I did not grieve when the USPS broke my international shipping module last May by changing their rate structure. I’ve sold to customers in countries ranging from Canada to Japan and Brazil. As much as I welcome every sale, foreign addresses always make me cringe. Canada is the worst. Besides the usual complicated Customs forms, NAFTA countries require me to testify in a “certificate of origin” that my made-in-China products originate in the USA. Lying always makes me uncomfortable, but I'm told that the form must be fudged to avoid scrutiny and tariffs.

Importing from Canada is a pain, too. Big Schnozzes take more than two weeks to get here from the wrong side of Canada. My last reorder was mis-addressed, got returned to Vancouver, then reshipped to me. It took six weeks and two pieces arrived damaged.

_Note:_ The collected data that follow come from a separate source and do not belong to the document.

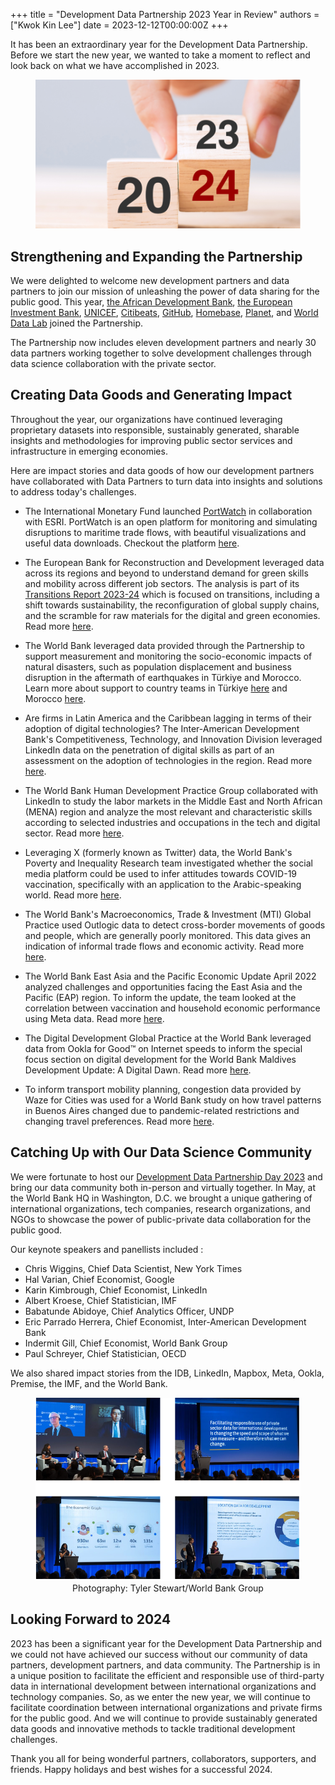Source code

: +++
title = "Development Data Partnership 2023 Year in Review"
authors = ["Kwok Kin Lee"]
date = 2023-12-12T00:00:00Z
+++

It has been an extraordinary year for the Development Data Partnership. Before we start the new year, we wanted to take a moment to reflect and look back on what we have accomplished in 2023.

<figure align="center">
    <img src="year-in-review-2023_thumbnail.png"/>
    <figcaption>
        <center>
  </center>
    </figcaption>
</figure>


## Strengthening and Expanding the Partnership

We were delighted to welcome new development partners and data partners to join our mission of unleashing the power of data sharing for the public good. This year, [the African Development Bank](https://www.afdb.org), [the European Investment Bank](https://www.eib.org), [UNICEF](https://www.unicef.org), [Citibeats](https://www.citibeats.com), [GitHub](https://github.com), [Homebase](https://joinhomebase.com), [Planet](https://www.planet.com), and [World Data Lab](https://worlddata.io) joined the Partnership. 

The Partnership now includes eleven development partners and nearly 30 data partners working together to solve development challenges through data science collaboration with the private sector.


## Creating Data Goods and Generating Impact

Throughout the year, our organizations have continued leveraging proprietary datasets into responsible, sustainably generated, sharable insights and methodologies for improving public sector services and infrastructure in emerging economies.

Here are impact stories and data goods of how our development partners have collaborated with Data Partners to turn data into insights and solutions to address today's challenges. 
 
* The International Monetary Fund launched [PortWatch](https://portwatch.imf.org/) in collaboration with ESRI. PortWatch is an open platform for monitoring and simulating disruptions to maritime trade flows, with beautiful visualizations and useful data downloads. Checkout the platform [here](https://portwatch.imf.org/).

* The European Bank for Reconstruction and Development leveraged data across its regions and beyond to understand demand for green skills and mobility across different job sectors. The analysis is part of its [Transitions Report 2023-24](https://www.ebrd.com/news/publications/transition-report/transition-report-202324.html#:~:text=The%20Transition%20Report%202023%2D24,the%20digital%20and%20green%20economies.) which is focused on transitions, including a shift towards sustainability, the reconfiguration of global supply chains, and the scramble for raw materials for the digital and green economies. Read more [here](https://www.ebrd.com/news/publications/transition-report/transition-report-202324.html#:~:text=The%20Transition%20Report%202023%2D24,the%20digital%20and%20green%20economies.).

* The World Bank leveraged data provided through the Partnership to support measurement and monitoring the socio-economic impacts of natural disasters, such as population displacement and business disruption in the aftermath of earthquakes in Türkiye and Morocco. Learn more about support to country teams in Türkiye [here](https://datapartnership.org/turkiye-earthquake-impact/README.html) and Morocco [here](https://datapartnership.org/morocco-earthquake-impact/README.html).

* Are firms in Latin America and the Caribbean lagging in terms of their adoption of digital technologies? The Inter-American Development Bank's Competitiveness, Technology, and Innovation Division leveraged LinkedIn data on the penetration of digital skills as part of an assessment on the adoption of technologies in the region. Read more [here](https://datapartnership.org/updates/digital-transformation-lac).

* The World Bank Human Development Practice Group collaborated with LinkedIn to study the labor markets in the Middle East and North African (MENA) region and analyze the most relevant and characteristic skills according to selected industries and occupations in the tech and digital sector. Read more [here](https://datapartnership.org/updates/digital-skills-gap-mena). 
 
* Leveraging X (formerly known as Twitter) data, the World Bank's Poverty and Inequality Research team investigated whether the social media platform could be used to infer attitudes towards COVID-19 vaccination, specifically with an application to the Arabic-speaking world. Read more [here](https://datapartnership.org/updates/inferring-covid-attitudes-from-x).

* The World Bank's Macroeconomics, Trade & Investment (MTI) Global Practice used Outlogic data to detect cross-border movements of goods and people, which are generally poorly monitored. This data gives an indication of informal trade flows and economic activity. Read more [here](https://datapartnership.org/updates/understanding-informal-trade-dynamics-in-benin).

* The World Bank East Asia and the Pacific Economic Update April 2022 analyzed challenges and opportunities facing the East Asia and the Pacific (EAP) region. To inform the update, the team looked at the correlation between vaccination and household economic performance using Meta data. Read more [here](https://datapartnership.org/updates/economic-impact-vaccination). 
 
* The Digital Development Global Practice at the World Bank leveraged data from Ookla for Good™ on Internet speeds to inform the special focus section on digital development for the World Bank Maldives Development Update: A Digital Dawn. Read more [here](https://datapartnership.org/updates/maldives-development-update).

* To inform transport mobility planning, congestion data provided by Waze for Cities was used for a World Bank study on how travel patterns in Buenos Aires changed due to pandemic-related restrictions and changing travel preferences. Read more [here](https://datapartnership.org/updates/covid-mobility-buenos-aires).


## Catching Up with Our Data Science Community

We were fortunate to host our [Development Data Partnership Day 2023](https://datapartnership.org/updates/partnership-day-2023/) and bring our data community both in-person and virtually together. In May, at the World Bank HQ in Washington, D.C. we brought a unique gathering of international organizations, tech companies, research organizations, and NGOs to showcase the power of public-private data collaboration for the public good.

Our keynote speakers and panellists included :
* Chris Wiggins, Chief Data Scientist, New York Times
* Hal Varian, Chief Economist, Google
* Karin Kimbrough, Chief Economist, LinkedIn
* Albert Kroese, Chief Statistician, IMF
* Babatunde Abidoye, Chief Analytics Officer, UNDP
* Eric Parrado Herrera, Chief Economist, Inter-American Development Bank
* Indermit Gill, Chief Economist, World Bank Group 
* Paul Schreyer, Chief Statistician, OECD 

We also shared impact stories from the IDB, LinkedIn, Mapbox, Meta, Ookla, Premise, the IMF, and the World Bank.

<figure align="center">
    <img src="year-in-review-2023_photo 1.png "/>
    <figcaption>
        <center>
  Photography: Tyler Stewart/World Bank Group
  </center>
    </figcaption>
</figure>


## Looking Forward to 2024

2023 has been a significant year for the Development Data Partnership and we could not have achieved our success without our community of data partners, development partners, and data community. The Partnership is in a unique position to facilitate the efficient and responsible use of third-party data in international development between international organizations and technology companies. So, as we enter the new year, we will continue to facilitate coordination between international organizations and private firms for the public good. And we will continue to provide sustainably generated data goods and innovative methods to tackle traditional development challenges.
 
Thank you all for being wonderful partners, collaborators, supporters, and friends. Happy holidays and best wishes for a successful 2024.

Besides paperwork hassles, I also lose money on payment conversion and processing fees. Not only are export sales extra work…they’re also less profitable.

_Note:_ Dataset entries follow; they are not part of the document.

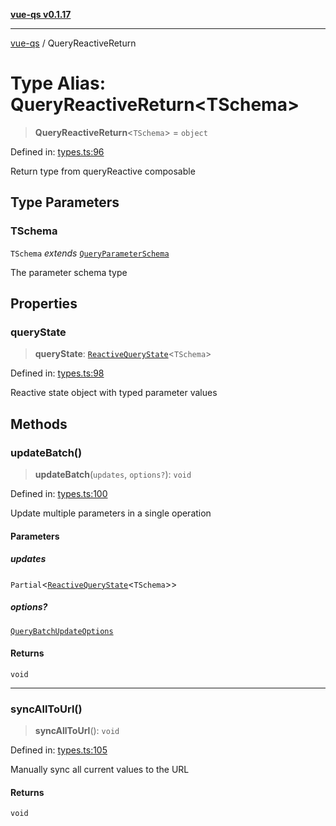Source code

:[**vue-qs v0.1.17**](../README.md)

***

[vue-qs](../README.md) / QueryReactiveReturn

# Type Alias: QueryReactiveReturn\<TSchema\>

> **QueryReactiveReturn**\<`TSchema`\> = `object`

Defined in: [types.ts:96](https://github.com/iamsomraj/vue-qs/blob/b89690c4cfcb78328e659968e3c7235730988be4/src/types.ts#L96)

Return type from queryReactive composable

## Type Parameters

### TSchema

`TSchema` *extends* [`QueryParameterSchema`](QueryParameterSchema.md)

The parameter schema type

## Properties

### queryState

> **queryState**: [`ReactiveQueryState`](ReactiveQueryState.md)\<`TSchema`\>

Defined in: [types.ts:98](https://github.com/iamsomraj/vue-qs/blob/b89690c4cfcb78328e659968e3c7235730988be4/src/types.ts#L98)

Reactive state object with typed parameter values

## Methods

### updateBatch()

> **updateBatch**(`updates`, `options?`): `void`

Defined in: [types.ts:100](https://github.com/iamsomraj/vue-qs/blob/b89690c4cfcb78328e659968e3c7235730988be4/src/types.ts#L100)

Update multiple parameters in a single operation

#### Parameters

##### updates

`Partial`\<[`ReactiveQueryState`](ReactiveQueryState.md)\<`TSchema`\>\>

##### options?

[`QueryBatchUpdateOptions`](QueryBatchUpdateOptions.md)

#### Returns

`void`

***

### syncAllToUrl()

> **syncAllToUrl**(): `void`

Defined in: [types.ts:105](https://github.com/iamsomraj/vue-qs/blob/b89690c4cfcb78328e659968e3c7235730988be4/src/types.ts#L105)

Manually sync all current values to the URL

#### Returns

`void`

Last winter, a Chinaman tried to buy a Neverlate clock. He couldn’t put a charge through because his Mastercard and address information were in Chinese characters. We tried to arrange manual payment via money order. His bank wouldn’t sell him dollars, and Citizens Bank would not accept “renminbi” (“the people’s currency,” or "Commie yuan"). After I finally gave up on the sale, I tried to find him a local source. After all, American Innovative gets their Neverlates from China. But of course they would not tell me where their clocks are actually made. Not that it matters; the Chinese factory makes them exclusively for export. My would-be customer couldn’t have gotten one if he’d lived next door to the Neverlate factory.

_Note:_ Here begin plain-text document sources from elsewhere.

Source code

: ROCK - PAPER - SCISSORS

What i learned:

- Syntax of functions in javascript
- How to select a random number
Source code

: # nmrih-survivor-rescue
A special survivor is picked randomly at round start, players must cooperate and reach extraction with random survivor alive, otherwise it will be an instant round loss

Is there enough irony in that paragraph for you?

Imagine how I laughed last week when somebody tried to pitch me foreign-language website optimization. “I have noticed that your website cannot be found on foreign search engines…” Thank the gods! Sure, I need every scrap of business I can get. In spite of the hassles and expense, I will be relieved when the Sunshop 4 upgrade brings international shipping back online. But I’m sure not going to spend money pursuing foreign sales!

On the importin' side.... There is real money to be made by importing directly from China, rather than buying from wholesalers as I normally do. The products themselves cost next to nothing, allowing very attractive markups even after shipping and tariffs. So I thought I'd found the gravy train when I stumbled upon a couple of websites that enable small companies to import manageable quantities – hundreds, rather than thousands -- of products from China. That didn’t pan out. Two inquiries via one portal went unanswered. Another Chinese exporter who supplied two of LY’s popular products ignored six separate inquiries about a large reorder. Even if I’m too small to be worth their bother, you’d think that they’d at least acknowledge their own Contact form.

From where I sit, globalization is a one-way street. Products from China flood in, and they don’t go back out.

Despite all that griping, I would welcome some international sales right about now. Thanks to a $50 returned item, this week is on track to be the third-worst of 2007, and my fourth-worst of all time. My paycheck for this week is struggling to reach $20.